A. I was planning on it. I want to talk to some of the other leadership people in the House. We did a good bill last year, but I think there are still some things that can be improved upon. I think there are some things people would like to see, [including] a limit on gifts that elected officials can receive. We’ve had too many times of elected officials, local people as well as legislators, receiving football tickets and things like that.
[The gift limit] is part of what I was looking at doing. We also have a provision for persons who leave the executive branch of government waiting a year before they come back as lobbyists to speak on legislation.
Q. Why not just ban all gifts to legislators?
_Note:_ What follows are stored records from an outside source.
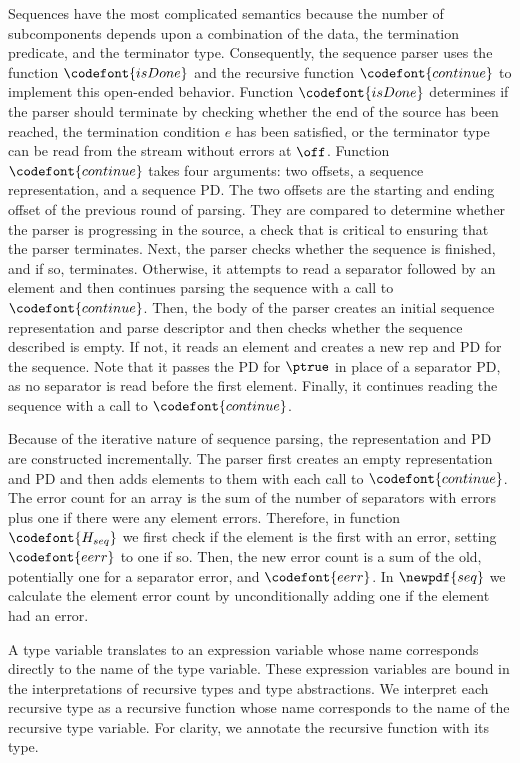 Sequences have the most complicated semantics because the number of
subcomponents depends upon a combination of the data, the termination
predicate, and the terminator type. Consequently, the sequence parser
uses the function $\codefont{isDone}$ and the recursive function
$\codefont{continue}$ to implement this open-ended behavior.
Function $\codefont{isDone}$ determines if the parser should terminate
by checking whether the end of the source has been reached, the
termination condition $e$ has been satisfied, or the terminator type
can be read from the stream without errors at $\off$.  Function
$\codefont{continue}$ takes four arguments: two offsets, a sequence
representation, and a sequence PD.  The two offsets are the starting
and ending offset of the previous round of parsing. They are compared
to determine whether the parser is progressing in the source, a check
that is critical to ensuring that the parser terminates. Next, the
parser checks whether the sequence is finished, and if so, terminates.
Otherwise, it attempts to read a separator followed by an element and
then continues parsing the sequence with a call to
$\codefont{continue}$.  Then, the body of the parser creates an
initial sequence representation and parse descriptor and then checks
whether the sequence described is empty. If not, it reads an element
and creates a new rep and PD for the sequence.  Note that it passes
the PD for $\ptrue$ in place of a separator PD, as no separator is
read before the first element.  Finally, it continues reading the
sequence with a call to $\codefont{continue}$.

Because of the iterative nature of sequence parsing, the
representation and PD are constructed incrementally. The parser first
creates an empty representation and PD and then adds elements to them
with each call to $\codefont{continue}$. The error count for an array
is the sum of the number of separators with errors plus one if there
were any element errors. Therefore, in function ${\codefont{H_{seq}}}$
we first check if the element is the first with an error, setting
$\codefont{eerr}$ to one if so. Then, the new error count is a sum of
the old, potentially one for a separator error, and $\codefont{eerr}$.
In $\newpdf{seq}$ we calculate the element error count by
unconditionally adding one if the element had an error.

A type variable translates to an expression variable whose name
corresponds directly to the name of the type variable. These
expression variables are bound in the interpretations of recursive
types and type abstractions. We interpret each recursive type as a
recursive function whose name corresponds to the name of the recursive
type variable. For clarity, we annotate the recursive function with its
type.

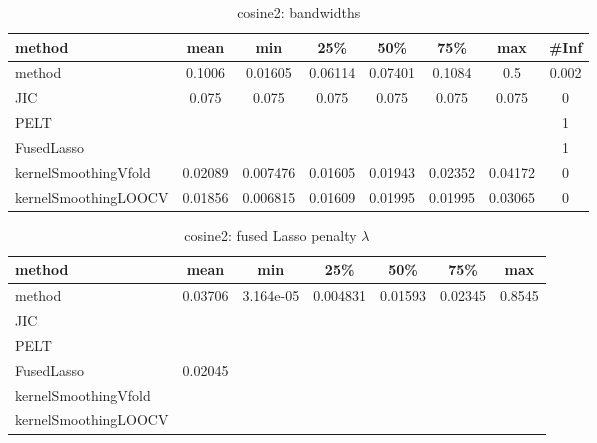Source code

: \begin{table}[ht]
\centering
\begin{tabular}{l|c|ccccc|c}
  \hline
method & mean & min & 25\% & 50\% & 75\% & max & \#Inf \\ 
  \hline
method & 0.1006 & 0.01605 & 0.06114 & 0.07401 & 0.1084 &   0.5 & 0.002 \\ 
  JIC & 0.075 & 0.075 & 0.075 & 0.075 & 0.075 & 0.075 &   0 \\ 
  PELT &  &  &  &  &  &  &   1 \\ 
  FusedLasso &  &  &  &  &  &  &   1 \\ 
  kernelSmoothingVfold & 0.02089 & 0.007476 & 0.01605 & 0.01943 & 0.02352 & 0.04172 &   0 \\ 
  kernelSmoothingLOOCV & 0.01856 & 0.006815 & 0.01609 & 0.01995 & 0.01995 & 0.03065 &   0 \\ 
   \hline
\end{tabular}
\caption{cosine2: bandwidths} 
\label{tab:cosine2Bandwidths}
\end{table}
\begin{table}[ht]
\centering
\begin{tabular}{l|c|ccccc}
  \hline
method & mean & min & 25\% & 50\% & 75\% & max \\ 
  \hline
method & 0.03706 & 3.164e-05 & 0.004831 & 0.01593 & 0.02345 & 0.8545 \\ 
  JIC &  &  &  &  &  &  \\ 
  PELT &  &  &  &  &  &  \\ 
  FusedLasso & 0.02045 &  &  &  &  &  \\ 
  kernelSmoothingVfold &  &  &  &  &  &  \\ 
  kernelSmoothingLOOCV &  &  &  &  &  &  \\ 
   \hline
\end{tabular}
\caption{cosine2: fused Lasso penalty $\lambda$} 
\label{tab:cosine2Lambdas}
\end{table}
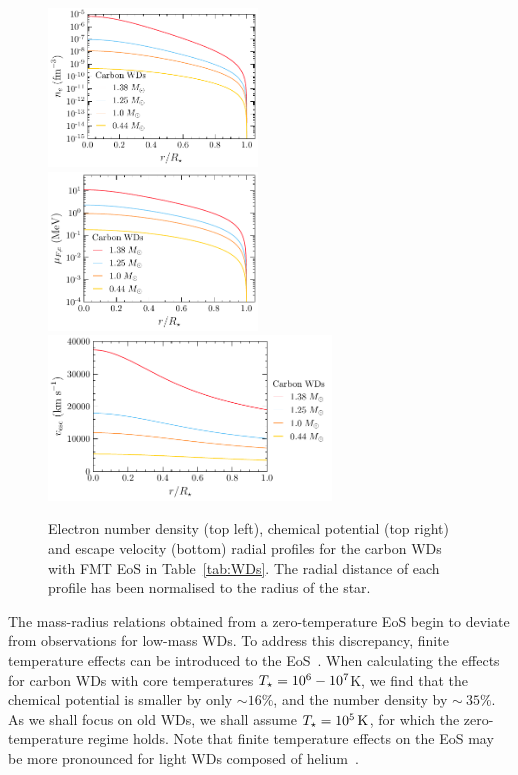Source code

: \begin{figure}[!t]
    \centering
    \includegraphics[width = 0.495\textwidth]{ne_prof.pdf}  
    \includegraphics[width = 0.495\textwidth]{muFe_prof.pdf}  
    \includegraphics[width = 0.67\textwidth]{vesc_prof.pdf}
    \caption{Electron number density (top left), chemical potential (top right) and escape velocity (bottom) radial profiles for the carbon WDs with FMT EoS in Table~\ref{tab:WDs}. The radial distance of each profile has been normalised to the radius of the star.}
    \label{fig:WDradprofs}
\end{figure}

The mass-radius relations obtained from a zero-temperature EoS begin to deviate from observations for low-mass WDs. To address this discrepancy, finite temperature effects can be introduced to the EoS~\cite{deCarvalho:2013rea_Relativisticfeynmanmetropolistellertreatment}. When calculating the effects for carbon WDs with core temperatures $T_\star=10^6-10^7   $K, we find that the chemical potential is smaller by only $\sim16\%$, and the number density by $\sim~35\%$.
As we shall focus on old WDs, we shall assume $T_\star=10^5{\rm \,K}$, for which the zero-temperature regime holds. Note that finite temperature effects on the EoS may be more pronounced for light WDs composed of helium~\cite{deCarvalho:2013rea_Relativisticfeynmanmetropolistellertreatment}. 

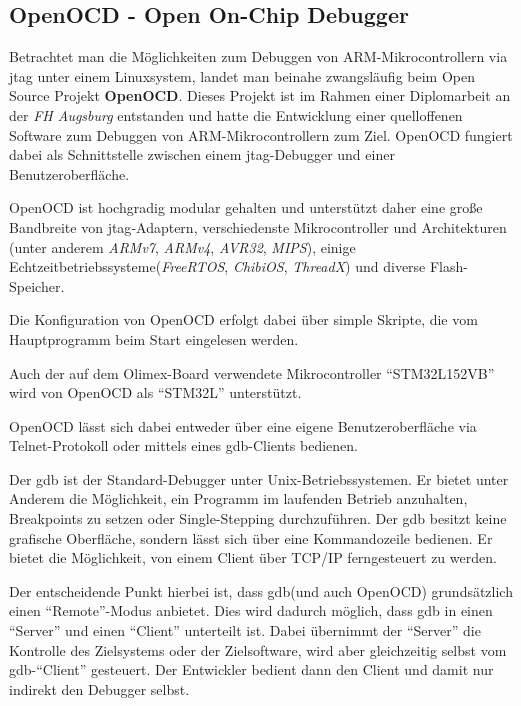\subsection{OpenOCD - Open On-Chip Debugger}
Betrachtet man die Möglichkeiten zum Debuggen von ARM-Mikrocontrollern via
\gls{jtag} unter einem Linuxsystem, landet man beinahe zwangsläufig beim Open
Source Projekt \textbf{OpenOCD}. Dieses Projekt ist im Rahmen einer
Diplomarbeit\cite{OOCD2} an der \emph{FH Augsburg} entstanden und hatte die
Entwicklung einer quelloffenen Software zum Debuggen von ARM-Mikrocontrollern zum Ziel.
OpenOCD fungiert dabei als Schnittstelle zwischen einem \gls{jtag}-Debugger und
einer Benutzeroberfläche.

OpenOCD ist hochgradig modular gehalten und unterstützt daher eine große
Bandbreite von \gls{jtag}-Adaptern, verschiedenste Mikrocontroller und
Architekturen (unter anderem \emph{ARMv7}, \emph{ARMv4}, \emph{AVR32},
\emph{MIPS}), einige Echtzeitbetriebssysteme(\emph{FreeRTOS}, \emph{ChibiOS},
\emph{ThreadX}) und diverse Flash-Speicher.

Die Konfiguration von OpenOCD erfolgt dabei über simple Skripte, die vom
Hauptprogramm beim Start eingelesen werden.

Auch der auf dem Olimex-Board verwendete Mikrocontroller "`STM32L152VB"' wird
von OpenOCD als "`STM32L"' unterstützt.

OpenOCD lässt sich dabei entweder über eine eigene Benutzeroberfläche via
Telnet-Protokoll oder mittels eines \gls{gdb}-Clients bedienen.

\begin{definition}[GDB]
Der \gls{gdb} ist der Standard-Debugger unter
Unix-Betriebssystemen. Er bietet unter Anderem die Möglichkeit, ein Programm im
laufenden Betrieb anzuhalten, Breakpoints zu setzen oder Single-Stepping
durchzuführen. Der \gls{gdb} besitzt keine grafische Oberfläche, sondern
lässt sich über eine Kommandozeile bedienen. Er bietet die Möglichkeit, von
einem Client über TCP/IP ferngesteuert zu werden. 
\end{definition}

Der entscheidende Punkt hierbei ist, dass \gls{gdb}(und auch OpenOCD)
grundsätzlich einen "`Remote"'-Modus anbietet. Dies wird dadurch möglich, dass
\gls{gdb} in einen "`Server"' und einen "`Client"' unterteilt ist. Dabei
übernimmt der "`Server"' die Kontrolle des Zielsystems oder der Zielsoftware,
wird aber gleichzeitig selbst vom \gls{gdb}-"`Client"' gesteuert. Der Entwickler
bedient dann den Client und damit nur indirekt den Debugger selbst.

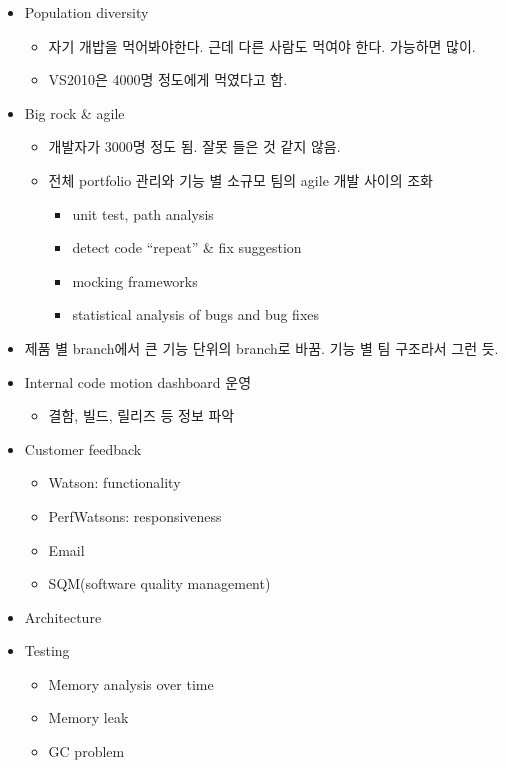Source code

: \documentclass[11pt]{article}
\begin{document}
\begin{itemize}
\item Population diversity
    \begin{itemize}
    \item 자기 개밥을 먹어봐야한다. 근데 다른 사람도 먹여야 한다. 가능하면 많이.
    \item VS2010은 4000명 정도에게 먹였다고 함.
    \end{itemize}
\item Big rock \& agile
    \begin{itemize}
    \item 개발자가 3000명 정도 됨. 잘못 들은 것 같지 않음.
    \item 전체 portfolio 관리와 기능 별 소규모 팀의 agile 개발 사이의 조화
        \begin{itemize}
        \item unit test, path analysis
        \item detect code ``repeat'' \& fix suggestion
        \item mocking frameworks
        \item statistical analysis of bugs and bug fixes
        \end{itemize}
    \end{itemize}
\item 제품 별 branch에서 큰 기능 단위의 branch로 바꿈.  기능 별 팀 구조라서 그런 듯.
\item Internal code motion dashboard 운영
    \begin{itemize}
    \item 결함, 빌드, 릴리즈 등 정보 파악
    \end{itemize}
\item Customer feedback
    \begin{itemize}
    \item Watson: functionality
    \item PerfWatsons: responsiveness
    \item Email
    \item SQM(software quality management)
    \end{itemize}
\item Architecture
\item Testing
    \begin{itemize}
    \item Memory analysis over time
    \item Memory leak
    \item GC problem
    \end{itemize}
\end{itemize}
\end{document}
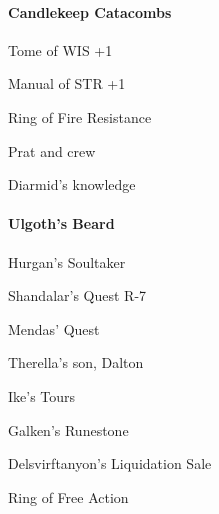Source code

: \documentclass[10pt,a4,twoside]{book}
\begin{document}
\begin{multicols}{3}
\paragraph*{Candlekeep Catacombs}
\begin{trivlist}
\item Tome of WIS +1
\item Manual of STR +1
\item Ring of Fire Resistance

\item Prat and crew
\item Diarmid's knowledge
\end{trivlist}



\paragraph*{Ulgoth's Beard}
\begin{trivlist}
\item Hurgan's Soultaker  \label{hurgan} %
\item Shandalar's Quest \textcolor{Mahogany}{R-7}
\item Mendas' Quest
\item Therella's son, Dalton  \label{therella} %
\item Ike's Tours  \label{ike} %
\item Galken's Runestone  \label{galken} %
\item Delsvirftanyon's Liquidation Sale  \label{sale} %
\item Ring of Free Action
\end{trivlist}


\end{multicols}
\end{document}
A. I suggested a $100 limit. I think that’s reasonable. One thing we didn’t want to do is have [the limit] so low that you have the situation, as they do in Florida, of the “no cup of coffee” rule. It just becomes a situation, as I’ve seen in other states. People try to find a way to file a complaint against an elected official for a very minor thing. If someone gives you a book, that may be a minor thing, but what do you do?
Q. What do you think would be the best way to improve ethical behavior in the Legislature in the future?
A. We’ve done some things that I think are major improvements this past year. We’ve had better reporting. We’ll probably do some better funding of our ethics commission so it has the appropriate staff to maintain investigations.